Safety-critical real-time embedded systems in automotive and aviation industries increasingly demand high-performance computing platforms to execute compute and data intensive workloads (e.g., deep neural networks) in real-time. However, engineers and researchers developing and studying these safety-critical systems have had troubles to deal with modern high-performance computer architectures because of their unpredictable and extremely poor worst-case timing behaviors that are too complex to understand, analyze and control. 

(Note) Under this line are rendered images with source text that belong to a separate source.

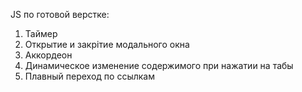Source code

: JS по готовой верстке:
1. Таймер
2. Открытие и закрітие модального окна
3. Аккордеон
4. Динамическое изменение содержимого при нажатии на табы
5. Плавный переход по ссылкам
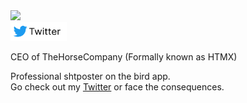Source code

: <picture>
  <source
    srcset="https://github-readme-stats.vercel.app/api/top-langs?username=Dev-Siri&show_icons=true&theme=dark"
    media="(prefers-color-scheme: dark)"
  />
  <source
    srcset="https://github-readme-stats.vercel.app/api/top-langs?username=Dev-Siri&show_icons=true"
    media="(prefers-color-scheme: light), (prefers-color-scheme: no-preference)"
  />
  <img src="https://github-readme-stats.vercel.app/api/top-langs?username=Dev-Siri&show_icons=true" />
</picture> <br />
<a
  href="https://twitter.com/DevSiriTweets"
  aria-label="Dev-Siri (@DevSiriTweets) on Twitter">
  <img
    src="./images/twitter-btn.png"
    height="30"
    width="90"
  />
</a>
<p>CEO of TheHorseCompany (Formally known as HTMX)</p>
<p>
  Professional shtposter on the bird app. <br />
  Go check out my
  <a href="https://twitter.com/DevSiriTweets">Twitter</a>
  or face the consequences.
</p>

In this talk, I will present my group's two recent proposals to address the challenges. In the first work, we make a case that a fundamental problem that prevents efficient and predictable real-time computing on multicore is the lack of a proper memory abstraction to express memory criticality, which cuts across various layers of the system. We thus present a new memory abstraction, which we call Deterministic Memory, and supporting OS and hardware architecture to enable predictable and efficient real-time computing. The second work focuses on the interference problem on shared memory based Integrated CPU-GPU architectures (e.g., NVIDIA Jetson TX2). Because both CPU and GPU shares the same main memory subsystem in integrated architectures, concurrent use of CPU and GPU by multiple tasks can severely affect each other’s execution timing due to memory contention. We propose a software framework, which we call BWLOCK++, to protect the performance of real-time GPU kernels from co-scheduled memory intensive CPU applications.

Speaker Bio

Heechul Yun is an assistant professor in the Department of Electrical Engineering and Computer Science at the University of Kansas. He received a Ph.D. degree in Computer Science from the University of Illinois at Urbana-Champaign in 2013. Prior to his Ph.D., he worked at Samsung Electronics and ETRI. His research focuses on OS and architecture support for safety-critical real-time embedded systems. He received the Best Paper Award at IEEE Intl. Conference on Real-Time and Embedded Technology and Applications Symposium (RTAS) in 2016. Also, his work was selected as the Editor’s Pick of the Year 2016 from IEEE Transactions on Computers.